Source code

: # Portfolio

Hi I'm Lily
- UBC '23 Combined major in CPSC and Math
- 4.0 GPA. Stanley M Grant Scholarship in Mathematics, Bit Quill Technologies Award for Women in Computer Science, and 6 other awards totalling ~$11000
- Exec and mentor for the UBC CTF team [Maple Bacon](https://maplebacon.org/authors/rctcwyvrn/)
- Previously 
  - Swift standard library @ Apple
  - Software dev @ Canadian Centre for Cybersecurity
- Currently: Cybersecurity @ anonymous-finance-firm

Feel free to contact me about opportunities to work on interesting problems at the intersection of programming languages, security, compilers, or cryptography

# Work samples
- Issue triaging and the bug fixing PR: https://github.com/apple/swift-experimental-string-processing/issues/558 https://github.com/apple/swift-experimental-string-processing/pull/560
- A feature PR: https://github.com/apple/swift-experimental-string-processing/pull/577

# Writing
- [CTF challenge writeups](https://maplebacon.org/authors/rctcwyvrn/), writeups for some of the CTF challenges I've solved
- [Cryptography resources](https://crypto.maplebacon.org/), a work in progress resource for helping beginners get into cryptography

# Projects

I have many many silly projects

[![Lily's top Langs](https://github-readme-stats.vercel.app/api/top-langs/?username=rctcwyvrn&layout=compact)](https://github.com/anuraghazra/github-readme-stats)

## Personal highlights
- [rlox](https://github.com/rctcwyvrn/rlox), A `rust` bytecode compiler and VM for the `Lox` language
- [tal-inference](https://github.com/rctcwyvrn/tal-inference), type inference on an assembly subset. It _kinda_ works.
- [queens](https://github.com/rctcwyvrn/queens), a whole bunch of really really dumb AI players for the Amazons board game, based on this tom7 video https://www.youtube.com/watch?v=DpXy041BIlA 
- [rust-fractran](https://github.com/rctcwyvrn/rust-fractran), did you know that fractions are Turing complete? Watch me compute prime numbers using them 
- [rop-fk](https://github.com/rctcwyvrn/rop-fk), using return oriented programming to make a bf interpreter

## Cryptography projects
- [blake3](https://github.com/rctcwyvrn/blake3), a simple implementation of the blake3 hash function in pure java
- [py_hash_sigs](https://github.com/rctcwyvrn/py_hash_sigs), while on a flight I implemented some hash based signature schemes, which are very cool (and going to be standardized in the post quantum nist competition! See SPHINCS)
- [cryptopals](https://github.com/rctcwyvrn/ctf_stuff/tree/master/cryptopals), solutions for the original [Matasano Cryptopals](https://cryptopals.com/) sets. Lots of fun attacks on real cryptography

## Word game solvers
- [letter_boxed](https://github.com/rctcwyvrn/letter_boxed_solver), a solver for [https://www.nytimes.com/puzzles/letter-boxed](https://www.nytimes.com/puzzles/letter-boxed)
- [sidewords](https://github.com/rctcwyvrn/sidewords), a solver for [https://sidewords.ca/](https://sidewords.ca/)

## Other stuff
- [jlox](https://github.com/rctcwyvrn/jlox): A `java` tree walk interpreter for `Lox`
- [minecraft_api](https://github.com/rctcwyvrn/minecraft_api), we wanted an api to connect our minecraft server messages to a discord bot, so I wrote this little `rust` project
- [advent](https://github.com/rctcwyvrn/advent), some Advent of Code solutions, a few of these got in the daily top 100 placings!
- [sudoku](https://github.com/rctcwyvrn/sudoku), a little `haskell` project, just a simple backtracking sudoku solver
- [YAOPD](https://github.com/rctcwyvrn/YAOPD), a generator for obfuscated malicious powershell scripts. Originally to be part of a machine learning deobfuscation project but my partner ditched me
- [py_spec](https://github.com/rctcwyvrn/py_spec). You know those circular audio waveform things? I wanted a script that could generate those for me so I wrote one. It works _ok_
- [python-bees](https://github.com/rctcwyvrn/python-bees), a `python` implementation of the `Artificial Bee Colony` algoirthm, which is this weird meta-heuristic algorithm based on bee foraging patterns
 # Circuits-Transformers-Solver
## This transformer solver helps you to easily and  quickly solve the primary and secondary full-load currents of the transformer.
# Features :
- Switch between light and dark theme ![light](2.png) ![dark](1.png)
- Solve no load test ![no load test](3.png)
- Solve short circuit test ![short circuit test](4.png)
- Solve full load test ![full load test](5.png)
★ ★ ★ ★ ★ ★ ★
→ What is being asked: Your job is to write out the data exactly as it stands.

→ Your response:
Source code

: # Portfolio

Hi I'm Lily
- UBC '23 Combined major in CPSC and Math
- 4.0 GPA. Stanley M Grant Scholarship in Mathematics, Bit Quill Technologies Award for Women in Computer Science, and 6 other awards totalling ~$11000
- Exec and mentor for the UBC CTF team [Maple Bacon](https://maplebacon.org/authors/rctcwyvrn/)
- Previously 
  - Swift standard library @ Apple
  - Software dev @ Canadian Centre for Cybersecurity
- Currently: Cybersecurity @ anonymous-finance-firm

Feel free to contact me about opportunities to work on interesting problems at the intersection of programming languages, security, compilers, or cryptography

# Work samples
- Issue triaging and the bug fixing PR: https://github.com/apple/swift-experimental-string-processing/issues/558 https://github.com/apple/swift-experimental-string-processing/pull/560
- A feature PR: https://github.com/apple/swift-experimental-string-processing/pull/577

# Writing
- [CTF challenge writeups](https://maplebacon.org/authors/rctcwyvrn/), writeups for some of the CTF challenges I've solved
- [Cryptography resources](https://crypto.maplebacon.org/), a work in progress resource for helping beginners get into cryptography

# Projects

I have many many silly projects

[![Lily's top Langs](https://github-readme-stats.vercel.app/api/top-langs/?username=rctcwyvrn&layout=compact)](https://github.com/anuraghazra/github-readme-stats)

## Personal highlights
- [rlox](https://github.com/rctcwyvrn/rlox), A `rust` bytecode compiler and VM for the `Lox` language
- [tal-inference](https://github.com/rctcwyvrn/tal-inference), type inference on an assembly subset. It _kinda_ works.
- [queens](https://github.com/rctcwyvrn/queens), a whole bunch of really really dumb AI players for the Amazons board game, based on this tom7 video https://www.youtube.com/watch?v=DpXy041BIlA 
- [rust-fractran](https://github.com/rctcwyvrn/rust-fractran), did you know that fractions are Turing complete? Watch me compute prime numbers using them 
- [rop-fk](https://github.com/rctcwyvrn/rop-fk), using return oriented programming to make a bf interpreter

## Cryptography projects
- [blake3](https://github.com/rctcwyvrn/blake3), a simple implementation of the blake3 hash function in pure java
- [py_hash_sigs](https://github.com/rctcwyvrn/py_hash_sigs), while on a flight I implemented some hash based signature schemes, which are very cool (and going to be standardized in the post quantum nist competition! See SPHINCS)
- [cryptopals](https://github.com/rctcwyvrn/ctf_stuff/tree/master/cryptopals), solutions for the original [Matasano Cryptopals](https://cryptopals.com/) sets. Lots of fun attacks on real cryptography

## Word game solvers
- [letter_boxed](https://github.com/rctcwyvrn/letter_boxed_solver), a solver for [https://www.nytimes.com/puzzles/letter-boxed](https://www.nytimes.com/puzzles/letter-boxed)
- [sidewords](https://github.com/rctcwyvrn/sidewords), a solver for [https://sidewords.ca/](https://sidewords.ca/)

## Other stuff
- [jlox](https://github.com/rctcwyvrn/jlox): A `java` tree walk interpreter for `Lox`
- [minecraft_api](https://github.com/rctcwyvrn/minecraft_api), we wanted an api to connect our minecraft server messages to a discord bot, so I wrote this little `rust` project
- [advent](https://github.com/rctcwyvrn/advent), some Advent of Code solutions, a few of these got in the daily top 100 placings!
- [sudoku](https://github.com/rctcwyvrn/sudoku), a little `haskell` project, just a simple backtracking sudoku solver
- [YAOPD](https://github.com/rctcwyvrn/YAOPD), a generator for obfuscated malicious powershell scripts. Originally to be part of a machine learning deobfuscation project but my partner ditched me
- [py_spec](https://github.com/rctcwyvrn/py_spec). You know those circular audio waveform things? I wanted a script that could generate those for me so I wrote one. It works _ok_
- [python-bees](https://github.com/rctcwyvrn/python-bees), a `python` implementation of the `Artificial Bee Colony` algoirthm, which is this weird meta-heuristic algorithm based on bee foraging patterns
 # Circuits-Transformers-Solver
## This transformer solver helps you to easily and  quickly solve the primary and secondary full-load currents of the transformer.
# Features :
- Switch between light and dark theme ![light](2.png) ![dark](1.png)
- Solve no load test ![no load test](3.png)
- Solve short circuit test ![short circuit test](4.png)
- Solve full load test ![full load test](5.png)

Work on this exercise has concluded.